Slovenia  25/07/2005


di Gianfranco “Von Pellix” Pelliciari

...ovvero, una splendida vacanza di pesca in Sava e in Radovna.
Anche per il 2005, come peraltro da tre stagioni a questa parte, io e mia moglie ci siamo regalati una “vacanza” in Slovenia. È fuor di dubbio che la località e l’albergo dove soggiornare sono state delle mie scelte strategiche non certo nell’ottica del turismo ma in quella della …pesca: l’Hotel Tripic in Bohinjska Bistrica, praticamente sulle rive della Sava, ritrovo ormai conosciuto ed apprezzato da parecchi pescatori di tutta Europa.


Ma, a differenza degli anni precedenti, quest’estate ho portato con me anche i miei anziani genitori.
Grazie alla perfetta e gentile ospitalità della direzione dell’Hotel, che ci ha messo a disposizione delle splendide e nuovissime camere a pianterreno (mio padre, classe 1916, ha 89 anni e mia madre, classe 1924, ne ha 81 con alcune difficoltà di deambulazione), ho così finalmente potuto adempiere a due impegni che avevo preso con me stesso da molto tempo: portare i miei genitori in vacanza con me e mia moglie per regalare loro un periodo di ferie da passare insieme, come ai bei vecchi tempi - e, forse, fra le ultime occasioni che ci potremo permettere di godere uniti ed in buona salute - senza peraltro nulla togliere alla mia passione per la pesca a mosca ma, soprattutto, far ritornare finalmente a pescare mio padre.

Già. Mio padre….

Gran pescatore alla passata, fin da piccolo mi ha portato per fiumi e torrenti per condividere con me questa sua unica, grande passione che è la pesca in acqua dolce.


Sul “nostro” Ticino ho così imparato da lui prima ad innescare i bigatti su ami del 18 legati ad uno spezzone di monofilo fissato ad una cannetta di bamboo, con un piombino in fondo ed una pennetta d’istrice in mezzo a far da galleggiante, e poi a pescare vaironi ed alborelle, triotti e cavedanelli.
In questo modo, con pazienza e comprensione, da vecchio e saggio pescatore è riuscito a trasmettermi integro il suo grande amore per la natura e per l’ambiente e la sua innata e viscerale passione per la pesca nelle “acque che ridono”.
Così, col susseguirsi degli anni, per me il passaggio dalla cannetta fissa alla canna alla bolognese per la pesca alla passata e alla canna da lancio per la pesca con la camolera, la moschera ed il cucchiaino è stato breve e naturale.
Ma nel contempo, con l’età e perdendo progressivamente la vista per colpa della cataratta, egli dovette prima limitare l’attività della pesca in fiume per poi accontentarsi di quella nei laghetti per finire purtroppo, con l’aggravarsi degli acciacchi ed ormai quasi cieco, nel trasformare l’antica passione in struggente ricordo.

Ma il suo spirito non mi ha mai abbandonato.
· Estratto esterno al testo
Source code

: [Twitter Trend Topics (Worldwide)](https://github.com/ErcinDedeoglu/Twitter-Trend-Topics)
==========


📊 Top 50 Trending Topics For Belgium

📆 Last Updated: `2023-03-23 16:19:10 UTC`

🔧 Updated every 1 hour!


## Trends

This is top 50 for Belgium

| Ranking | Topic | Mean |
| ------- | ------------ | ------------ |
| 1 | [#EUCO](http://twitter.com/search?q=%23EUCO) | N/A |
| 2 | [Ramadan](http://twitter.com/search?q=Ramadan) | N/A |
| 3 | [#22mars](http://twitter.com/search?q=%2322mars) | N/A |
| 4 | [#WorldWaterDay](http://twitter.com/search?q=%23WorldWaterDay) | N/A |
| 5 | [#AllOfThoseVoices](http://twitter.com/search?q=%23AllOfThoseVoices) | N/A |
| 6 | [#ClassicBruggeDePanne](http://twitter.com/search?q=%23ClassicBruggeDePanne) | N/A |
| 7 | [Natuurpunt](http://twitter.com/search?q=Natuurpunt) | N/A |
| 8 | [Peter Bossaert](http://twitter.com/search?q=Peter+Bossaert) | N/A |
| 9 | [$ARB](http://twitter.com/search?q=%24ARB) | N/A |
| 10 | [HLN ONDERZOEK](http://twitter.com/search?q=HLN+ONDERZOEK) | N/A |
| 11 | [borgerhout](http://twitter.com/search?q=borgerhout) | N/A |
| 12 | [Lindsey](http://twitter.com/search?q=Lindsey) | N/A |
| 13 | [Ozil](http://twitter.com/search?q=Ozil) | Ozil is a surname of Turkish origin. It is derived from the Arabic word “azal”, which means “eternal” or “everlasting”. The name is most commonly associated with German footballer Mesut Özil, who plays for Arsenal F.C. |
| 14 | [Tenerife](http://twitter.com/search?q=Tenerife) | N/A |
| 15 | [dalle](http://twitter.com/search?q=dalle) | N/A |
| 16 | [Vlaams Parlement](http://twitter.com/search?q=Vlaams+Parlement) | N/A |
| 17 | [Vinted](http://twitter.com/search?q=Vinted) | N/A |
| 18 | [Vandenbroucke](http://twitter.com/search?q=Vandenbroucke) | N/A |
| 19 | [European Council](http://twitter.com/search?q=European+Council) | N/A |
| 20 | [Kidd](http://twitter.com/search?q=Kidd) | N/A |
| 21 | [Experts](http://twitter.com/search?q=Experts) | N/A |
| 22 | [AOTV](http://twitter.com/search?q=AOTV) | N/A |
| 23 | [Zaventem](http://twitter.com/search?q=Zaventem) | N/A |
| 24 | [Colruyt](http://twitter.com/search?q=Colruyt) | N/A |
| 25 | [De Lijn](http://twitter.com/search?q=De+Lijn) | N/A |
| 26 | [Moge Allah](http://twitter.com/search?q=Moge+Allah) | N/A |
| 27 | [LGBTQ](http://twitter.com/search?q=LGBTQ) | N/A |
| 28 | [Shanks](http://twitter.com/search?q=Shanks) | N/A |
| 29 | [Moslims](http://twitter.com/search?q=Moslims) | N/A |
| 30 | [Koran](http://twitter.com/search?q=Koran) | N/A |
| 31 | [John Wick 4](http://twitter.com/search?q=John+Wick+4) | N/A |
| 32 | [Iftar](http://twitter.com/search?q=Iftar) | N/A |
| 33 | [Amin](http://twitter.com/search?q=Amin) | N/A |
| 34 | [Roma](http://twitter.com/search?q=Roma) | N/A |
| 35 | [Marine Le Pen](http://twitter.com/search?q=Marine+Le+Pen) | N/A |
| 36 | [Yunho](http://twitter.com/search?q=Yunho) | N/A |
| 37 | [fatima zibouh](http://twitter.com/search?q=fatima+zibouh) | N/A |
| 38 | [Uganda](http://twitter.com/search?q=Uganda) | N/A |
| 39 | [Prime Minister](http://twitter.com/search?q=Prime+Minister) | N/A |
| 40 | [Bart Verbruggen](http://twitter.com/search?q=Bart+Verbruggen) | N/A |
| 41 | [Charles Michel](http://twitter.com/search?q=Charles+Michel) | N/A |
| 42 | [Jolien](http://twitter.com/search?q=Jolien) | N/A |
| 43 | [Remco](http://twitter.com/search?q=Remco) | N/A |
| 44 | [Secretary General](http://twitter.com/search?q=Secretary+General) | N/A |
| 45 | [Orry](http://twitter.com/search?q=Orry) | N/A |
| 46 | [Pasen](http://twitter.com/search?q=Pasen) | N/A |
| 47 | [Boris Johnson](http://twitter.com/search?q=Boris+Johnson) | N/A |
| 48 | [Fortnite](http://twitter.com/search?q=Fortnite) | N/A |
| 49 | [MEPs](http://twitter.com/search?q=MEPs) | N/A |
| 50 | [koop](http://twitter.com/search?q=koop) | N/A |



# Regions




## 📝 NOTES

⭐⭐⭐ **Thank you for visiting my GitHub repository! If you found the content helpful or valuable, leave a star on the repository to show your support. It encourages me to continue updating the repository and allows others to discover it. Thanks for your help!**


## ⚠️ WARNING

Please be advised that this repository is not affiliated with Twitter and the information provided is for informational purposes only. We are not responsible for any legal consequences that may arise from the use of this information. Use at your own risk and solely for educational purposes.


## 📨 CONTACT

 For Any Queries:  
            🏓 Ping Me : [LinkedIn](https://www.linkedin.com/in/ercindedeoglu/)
In tutti questi anni, ogni volta che mi sono ritrovato sul fiume non sono mai stato da solo. Ho sentito sempre la sua essenza accanto a me, poiché in ogni uscita di pesca un poco di lui mi è rimasto sempre attaccato.


A volte, quasi percependolo accanto, mi sono girato di scatto, sicuro di vederlo comparire da dietro l’ansa del fiume o attraversare lo stesso guado da me passato qualche momento prima. Presenza sempre rassicurante, mi ha continuamente stimolato ad assorbire ogni più piccola emozione, ogni sensazione che il pescare mi offriva per metterle al sicuro nella cassaforte dei ricordi. Così, non posso neanche dimenticare come, al ritorno dalle mie battute di pesca, non potendo fare a meno di raccontargli delle mie “strabilianti” catture, godevo ogni volta della luce di piacere che si riaccendeva nel suo sguardo ai miei racconti, della freschezza e della passione che riaffiorava nella sua voce mentre rinverdivamo insieme le epiche pescate fatte tanti anni prima.

Ancora mi suonano nell’orecchio gli epiteti di “… pescator della lippa …” o, peggio, di “… pescator della mutua …” che ancora adesso mi appioppa scherzosamente quando, ogni volta ritornato a casa, alla sua richiesta se avessi portato del pesce per cena, io immancabilmente gli rispondo di averlo liberato tutto. A questa mia risposta, implacabile, segue sempre la sua replica con cui, ad alta voce e con un tono alquanto allusivo, adombra il sospetto del mancato apporto di trote e temoli alla nostra tavola a causa di un mio bel …“cappottino in astrakan”!!!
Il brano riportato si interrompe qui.